Data entries:
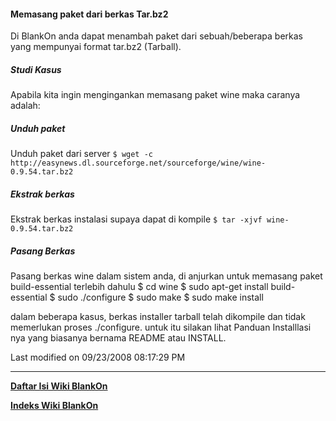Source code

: #### Memasang paket dari berkas Tar.bz2
Di BlankOn anda dapat menambah paket dari sebuah/beberapa berkas yang mempunyai format tar.bz2 (Tarball).

##### Studi Kasus
Apabila kita ingin mengingankan memasang paket ​wine maka caranya adalah:

##### Unduh paket
Unduh paket dari server
`$ wget -c http://easynews.dl.sourceforge.net/sourceforge/wine/wine-0.9.54.tar.bz2`

##### Ekstrak berkas
Ekstrak berkas instalasi supaya dapat di kompile
`$ tar -xjvf wine-0.9.54.tar.bz2`

##### Pasang Berkas
Pasang berkas wine dalam sistem anda, di anjurkan untuk memasang paket build-essential terlebih dahulu
$ cd wine
$ sudo apt-get install build-essential
$ sudo ./configure
$ sudo make
$ sudo make install

dalam beberapa kasus, berkas installer tarball telah dikompile dan tidak memerlukan proses ./configure. untuk itu silakan lihat Panduan Installlasi 
nya yang biasanya bernama README atau INSTALL.

Last modified on 09/23/2008 08:17:29 PM

---
[**Daftar Isi Wiki BlankOn**](/DaftarIsi/README.md)
 
[**Indeks Wiki BlankOn**](/Indeks.md)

> **EXERCISE BRIEF**: Return the data word for word without its pictures.

> **RESULT OF THIS EXERCISE**:
Source code

: #### Memasang paket dari berkas Tar.bz2
Di BlankOn anda dapat menambah paket dari sebuah/beberapa berkas yang mempunyai format tar.bz2 (Tarball).

##### Studi Kasus
Apabila kita ingin mengingankan memasang paket ​wine maka caranya adalah:

##### Unduh paket
Unduh paket dari server
`$ wget -c http://easynews.dl.sourceforge.net/sourceforge/wine/wine-0.9.54.tar.bz2`

##### Ekstrak berkas
Ekstrak berkas instalasi supaya dapat di kompile
`$ tar -xjvf wine-0.9.54.tar.bz2`

##### Pasang Berkas
Pasang berkas wine dalam sistem anda, di anjurkan untuk memasang paket build-essential terlebih dahulu
$ cd wine
$ sudo apt-get install build-essential
$ sudo ./configure
$ sudo make
$ sudo make install

dalam beberapa kasus, berkas installer tarball telah dikompile dan tidak memerlukan proses ./configure. untuk itu silakan lihat Panduan Installlasi 
nya yang biasanya bernama README atau INSTALL.

Last modified on 09/23/2008 08:17:29 PM

---
[**Daftar Isi Wiki BlankOn**](/DaftarIsi/README.md)
 
[**Indeks Wiki BlankOn**](/Indeks.md)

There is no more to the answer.